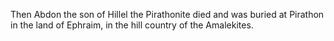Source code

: Then Abdon the son of Hillel the Pirathonite died and was buried at Pirathon in the land of Ephraim, in the hill country of the Amalekites.
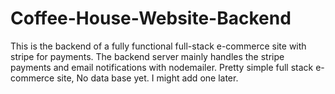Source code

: # Coffee-House-Website-Backend
This is the backend of a fully functional full-stack e-commerce site with stripe for payments. The backend server mainly handles the stripe payments and email
notifications with nodemailer.
Pretty simple full stack e-commerce site, No data base yet. I might add one later.
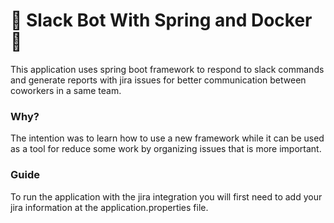 # :robot: Slack Bot With Spring and Docker :robot:

This application uses spring boot framework to respond to slack commands and generate reports with jira issues for better communication between coworkers in a same team.

### Why?

The intention was to learn how to use a new framework while it can be used as a tool for reduce some work by organizing issues that is more important.

### Guide
    
To run the application with the jira integration you will first need to add your jira information at the application.properties file.
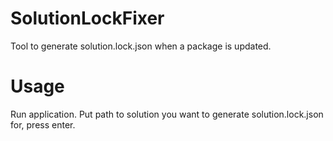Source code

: # SolutionLockFixer
Tool to generate solution.lock.json when a package is updated.

# Usage
Run application. Put path to solution you want to generate solution.lock.json for, press enter.

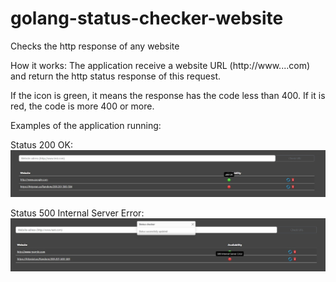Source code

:# golang-status-checker-website
Checks the http response of any website

How it works:
The application receive a website URL (http://www....com) and return the http status response of this request.

If the icon is green, it means the response has the code less than 400. If it is red, the code is more 400 or more.

Examples of the application running:

Status 200 OK:
![200 OK](./images/status200okExample.jpg)

Status 500 Internal Server Error:
![500 Internal Server Error](./images/status500errorExample.jpg)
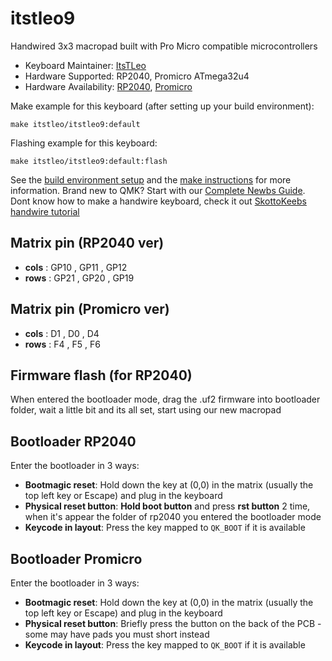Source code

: # itstleo9

Handwired 3x3 macropad built with Pro Micro compatible microcontrollers

* Keyboard Maintainer: [ItsTLeo](https://github.com/ItsTLeo)
* Hardware Supported: RP2040, Promicro ATmega32u4
* Hardware Availability: [RP2040](https://aliexpress.com/item/1005005616524430.html?gatewayAdapt=glo2vnm),
                         [Promicro](https://aliexpress.com/item/32888212119.html)

Make example for this keyboard (after setting up your build environment):

    make itstleo/itstleo9:default

Flashing example for this keyboard:

    make itstleo/itstleo9:default:flash

See the [build environment setup](https://docs.qmk.fm/#/getting_started_build_tools) and the [make instructions](https://docs.qmk.fm/#/getting_started_make_guide) for more information. Brand new to QMK? Start with our [Complete Newbs Guide](https://docs.qmk.fm/#/newbs). Dont know how to make a handwire keyboard, check it out [SkottoKeebs handwire tutorial](https://www.youtube.com/watch?v=hjml-K-pV4E&pp=ygUTaGFuZHdpcmUgYSBtYWNyb3BhZA%3D%3D)

## Matrix pin (RP2040 ver)

*    **cols** :     GP10  ,  GP11   ,  GP12
*    **rows** :     GP21  ,  GP20   ,  GP19

## Matrix pin (Promicro ver)

*    **cols** :     D1  ,  D0   ,  D4
*    **rows** :     F4  ,  F5   ,  F6

## Firmware flash (for RP2040)

When entered the bootloader mode, drag the .uf2 firmware into bootloader folder, wait a little bit and its all set, start using our new macropad

## Bootloader RP2040

Enter the bootloader in 3 ways:

* **Bootmagic reset**: Hold down the key at (0,0) in the matrix (usually the top left key or Escape) and plug in the keyboard
* **Physical reset button**: **Hold boot button** and press **rst button** 2 time, when it's appear the folder of rp2040 you entered the bootloader mode
* **Keycode in layout**: Press the key mapped to `QK_BOOT` if it is available

## Bootloader Promicro

Enter the bootloader in 3 ways:

* **Bootmagic reset**: Hold down the key at (0,0) in the matrix (usually the top left key or Escape) and plug in the keyboard
* **Physical reset button**: Briefly press the button on the back of the PCB - some may have pads you must short instead
* **Keycode in layout**: Press the key mapped to `QK_BOOT` if it is available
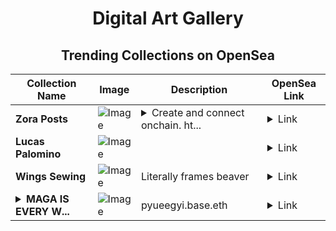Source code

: <div align="center">

# Digital Art Gallery

## Trending Collections on OpenSea

| Collection Name                       | Image                                                                                     | Description                       | OpenSea Link                                                                                          |
|---------------------------------------|-------------------------------------------------------------------------------------------|-----------------------------------|--------------------------------------------------------------------------------------------------------|
| **Zora Posts** | ![Image](https://i.seadn.io/s/raw/files/65e34a8800d03c3f1ba4e20271d9b8ab.jpg?w=500&auto=format?w=200&auto=format) | <details><summary>Create and connect onchain. ht...</summary>Create and connect onchain. https://zora.co</details> | <details><summary>Link</summary>[Zora Posts](https://opensea.io/collection/zora-posts-22378)</details> |
| **Lucas Palomino** | ![Image](https://i.seadn.io/s/raw/files/858bfb18783733d044a018b355f5ccc6.png?w=500&auto=format?w=200&auto=format) |  | <details><summary>Link</summary>[Lucas Palomino](https://opensea.io/collection/lucas-palomino)</details> |
| **Wings Sewing** | ![Image](https://i.seadn.io/s/raw/files/eeaaf53f4d595abb72cdbdfad207e825.jpg?w=500&auto=format?w=200&auto=format) | Literally frames beaver | <details><summary>Link</summary>[Wings Sewing](https://opensea.io/collection/wings-sewing)</details> |
| **<details><summary>MAGA IS EVERY W...</summary>MAGA IS EVERY WHERE</details>** | ![Image](https://i.seadn.io/s/raw/files/e988a01f9b0ff28009886311c9f69f85.jpg?w=500&auto=format?w=200&auto=format) | pyueegyi.base.eth | <details><summary>Link</summary>[MAGA IS EVERY WHERE](https://opensea.io/collection/maga-is-every-where)</details> |

</div>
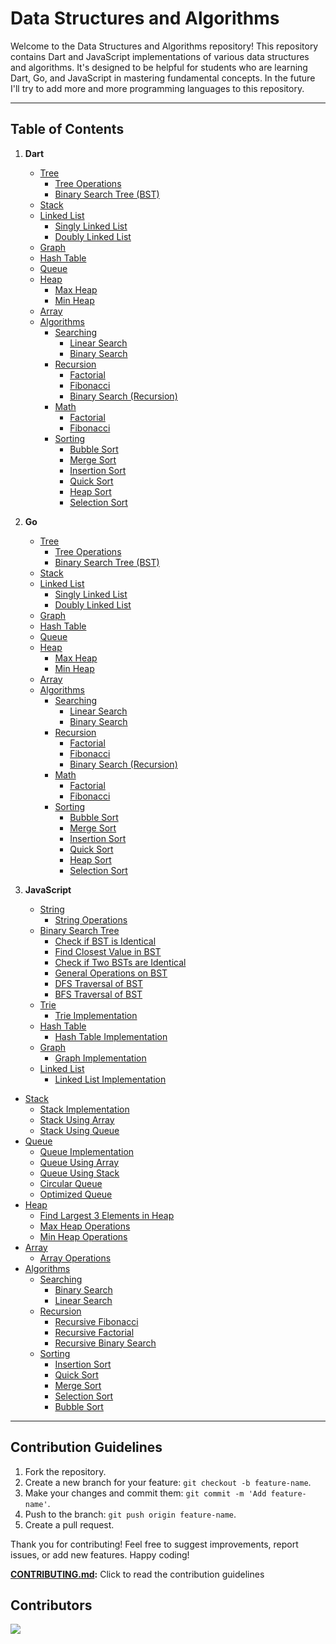 # Data Structures and Algorithms

Welcome to the Data Structures and Algorithms repository! This repository contains Dart and JavaScript implementations of various data structures and algorithms. It's designed to be helpful for students who are learning Dart, Go, and JavaScript in mastering fundamental concepts. In the future I'll try to add more and more programming languages to this repository.

---

## Table of Contents

1. **Dart**
   - [Tree](./dart/data_structures/tree)
     - [Tree Operations](./dart/data_structures/tree/tree.dart)
     - [Binary Search Tree (BST)](./dart/data_structures/tree/bst.dart)
   - [Stack](./dart/data_structures/stack.dart)
   - [Linked List](./dart/data_structures/linked_list)
     - [Singly Linked List](./dart/data_structures/linked_list/linked_list.dart)
     - [Doubly Linked List](./dart/data_structures/linked_list/doubly_linked_list.dart)
   - [Graph](./dart/data_structures/graph.dart)
   - [Hash Table](./dart/data_structures/hash_table.dart)
   - [Queue](./dart/data_structures/queue.dart)
   - [Heap](./dart/data_structures/heap)
     - [Max Heap](./dart/data_structures/heap/max_heap.dart)
     - [Min Heap](./dart/data_structures/heap/min_heap.dart)
   - [Array](./dart/data_structures/array.dart)
   - [Algorithms](./dart/algorithms)
     - [Searching](./dart/algorithms/searching)
       - [Linear Search](./dart/algorithms/searching/linear_search.dart)
       - [Binary Search](./dart/algorithms/searching/binary_search.dart)
     - [Recursion](./dart/algorithms/recursion)
       - [Factorial](./dart/algorithms/recursion/factorial.dart)
       - [Fibonacci](./dart/algorithms/recursion/fibonacci.dart)
       - [Binary Search (Recursion)](./dart/algorithms/recursion/binary_search.dart)
     - [Math](./dart/algorithms/math)
       - [Factorial](./dart/algorithms/math/factorial.dart)
       - [Fibonacci](./dart/algorithms/math/fibonacci.dart)
     - [Sorting](./dart/algorithms/sorting)
       - [Bubble Sort](./dart/algorithms/sorting/bubble_sort.dart)
       - [Merge Sort](./dart/algorithms/sorting/merge_sort.dart)
       - [Insertion Sort](./dart/algorithms/sorting/insertion_sort.dart)
       - [Quick Sort](./dart/algorithms/sorting/quick_sort.dart)
       - [Heap Sort](./dart/algorithms/sorting/heap_sort.dart)
       - [Selection Sort](./dart/algorithms/sorting/selection_sort.dart)

1. **Go**
   - [Tree](./go/data_structures/tree)
     - [Tree Operations](./go/data_structures/tree/tree.go)
     - [Binary Search Tree (BST)](./go/data_structures/tree/bst.go)
   - [Stack](./go/data_structures/stack.go)
   - [Linked List](./go/data_structures/linked_list)
     - [Singly Linked List](./go/data_structures/linked_list/linked_list.go)
     - [Doubly Linked List](./go/data_structures/linked_list/doubly_linked_list.go)
   - [Graph](./go/data_structures/graph.go)
   - [Hash Table](./go/data_structures/hash_table.go)
   - [Queue](./go/data_structures/queue.go)
   - [Heap](./go/data_structures/heap)
     - [Max Heap](./go/data_structures/heap/max_heap.go)
     - [Min Heap](./go/data_structures/heap/min_heap.go)
   - [Array](./go/data_structures/array.go)
   - [Algorithms](./go/algorithms)
     - [Searching](./go/algorithms/searching)
       - [Linear Search](./go/algorithms/searching/linear_search.go)
       - [Binary Search](./go/algorithms/searching/binary_search.go)
     - [Recursion](./go/algorithms/recursion)
       - [Factorial](./go/algorithms/recursion/recursive_factorial.go)
       - [Fibonacci](./go/algorithms/recursion/recursive_fibonacci.go)
       - [Binary Search (Recursion)](./go/algorithms/recursion/recursive_binary_search.go)
     - [Math](./go/algorithms/math)
       - [Factorial](./go/algorithms/math/factorial.go)
       - [Fibonacci](./go/algorithms/math/fibonacci.go)
     - [Sorting](./go/algorithms/sorting)
       - [Bubble Sort](./go/algorithms/sorting/bubble_sort.go)
       - [Merge Sort](./go/algorithms/sorting/merge_sort.go)
       - [Insertion Sort](./go/algorithms/sorting/insertion_sort.go)
       - [Quick Sort](./go/algorithms/sorting/quick_sort.go)
       - [Heap Sort](./go/algorithms/sorting/heap_sort.go)
       - [Selection Sort](./go/algorithms/sorting/selection_sort.go)

3. **JavaScript**
   - [String](./javascript/data-structures/string)
     - [String Operations](./javascript/data-structures/string/string.js)
   - [Binary Search Tree](./javascript/data-structures/binary-search-tree)
     - [Check if BST is Identical](./javascript/data-structures/binary-search-tree/BST-isBST.js)
     - [Find Closest Value in BST](./javascript/data-structures/binary-search-tree/BST-Closest.js)
     - [Check if Two BSTs are Identical](./javascript/data-structures/binary-search-tree/BST-Check-Identical.js)
     - [General Operations on BST](./javascript/data-structures/binary-search-tree/BST-General.js)
     - [DFS Traversal of BST](./javascript/data-structures/binary-search-tree/BST-DFS-Traversal.js)
     - [BFS Traversal of BST](./javascript/data-structures/binary-search-tree/BST-BFS-Traversal.js)
   - [Trie](./javascript/data-structures/trie)
     - [Trie Implementation](./javascript/data-structures/trie/Trie.js)
   - [Hash Table](./javascript/data-structures/hash-table)
     - [Hash Table Implementation](./javascript/data-structures/hash-table/hash-table.js)
   - [Graph](./javascript/data-structures/graph)
     - [Graph Implementation](./javascript/data-structures/graph/Graph.js)
   - [Linked List](./javascript/data-structures/linked-list)
     - [Linked List Implementation](./javascript/data-structures/linked-list/linked_list.js)
  - [Stack](./javascript/data-structures/stack)
     - [Stack Implementation](./javascript/data-structures/stack/stack.js)
     - [Stack Using Array](./javascript/data-structures/stack/stackUsingArray.js)
     - [Stack Using Queue](./javascript/data-structures/stack/stackUsingQueue.js)
   - [Queue](./javascript/data-structures/queue)
     - [Queue Implementation](./javascript/data-structures/queue/queue.js)
     - [Queue Using Array](./javascript/data-structures/queue/queueUsingArray.js)
     - [Queue Using Stack](./javascript/data-structures/queue/queueUsingStack.js)
     - [Circular Queue](./javascript/data-structures/queue/circularQueue.js)
     - [Optimized Queue](./javascript/data-structures/queue/optimizedQueue.js)
   - [Heap](./javascript/data-structures/heap)
     - [Find Largest 3 Elements in Heap](./javascript/data-structures/heap/Largest3.js)
     - [Max Heap Operations](./javascript/data-structures/heap/Max.js)
     - [Min Heap Operations](./javascript/data-structures/heap/Min.js)
   - [Array](./javascript/data-structures/array)
     - [Array Operations](./javascript/data-structures/array/array.js)
   - [Algorithms](./javascript/algorithms)
     - [Searching](./javascript/algorithms/searching)
       - [Binary Search](./javascript/algorithms/searching/binary_search.js)
       - [Linear Search](./javascript/algorithms/searching/linear_search.js)
     - [Recursion](./javascript/algorithms/recursion)
       - [Recursive Fibonacci](./javascript/algorithms/recursion/recursive_fibonacci.js)
       - [Recursive Factorial](./javascript/algorithms/recursion/recursive_factorial.js)
       - [Recursive Binary Search](./javascript/algorithms/recursion/recursive_binary_search.js)
     - [Sorting](./javascript/algorithms/sorting)
       - [Insertion Sort](./javascript/algorithms/sorting/insertionSort.js)
       - [Quick Sort](./javascript/algorithms/sorting/quickSort.js)
       - [Merge Sort](./javascript/algorithms/sorting/mergeSort.js)
       - [Selection Sort](./javascript/algorithms/sorting/selectionSort.js)
       - [Bubble Sort](./javascript/algorithms/sorting/bubbleSort.js)

---

## Contribution Guidelines

1. Fork the repository.
2. Create a new branch for your feature: `git checkout -b feature-name`.
3. Make your changes and commit them: `git commit -m 'Add feature-name'`.
4. Push to the branch: `git push origin feature-name`.
5. Create a pull request.

Thank you for contributing! Feel free to suggest improvements, report issues, or add new features. Happy coding!

**[CONTRIBUTING.md](CONTRIBUTING.md):** Click to read the contribution guidelines

## Contributors
<a href = "https://github.com/fasilofficial/dsa/graphs/contributors">
  <img src = "https://contrib.rocks/image?repo=fasilofficial/dsa"/>
</a>
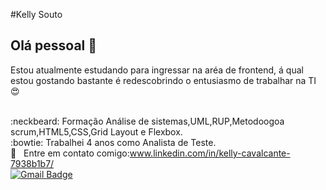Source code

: #Kelly Souto

## Olá pessoal 👋

Estou  atualmente estudando para ingressar na aréa de frontend, á qual estou gostando bastante é redescobrindo o entusiasmo de trabalhar na TI :heart_eyes:


<br>:neckbeard:&nbsp;Formação Análise de sistemas,UML,RUP,Metodoogoa scrum,HTML5,CSS,Grid Layout e Flexbox.
<br>:bowtie:&nbsp;Trabalhei 4 anos como Analista de Teste.
<br>:email: &nbsp; Entre em contato comigo:www.linkedin.com/in/kelly-cavalcante-7938b1b7/
<br>[![Gmail Badge](https://img.shields.io/badge/-kellycristinasouto@gmail.com-c14438?style=flat-square&logo=Gmail&logoColor=white&link=mailto:tgmarinho@gmail.com)](mailto:kellycristinasouto@gmail.com)
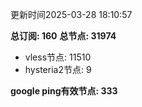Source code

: 更新时间2025-03-28 18:10:57

**总订阅: 160**
**总节点: 31974**
- vless节点: 11510
- hysteria2节点: 9

**google ping有效节点: 333**
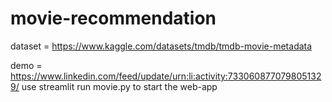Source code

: # movie-recommendation
dataset = https://www.kaggle.com/datasets/tmdb/tmdb-movie-metadata


demo = https://www.linkedin.com/feed/update/urn:li:activity:7330608770798051329/
use streamlit run movie.py to start the web-app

Problem description -> Starting from the data above, filter for lines with "Linear" and copy each one.

Result below ->
       - [Linear Search](./dart/algorithms/searching/linear_search.dart)
       - [Linear Search](./go/algorithms/searching/linear_search.go)
       - [Linear Search](./javascript/algorithms/searching/linear_search.js)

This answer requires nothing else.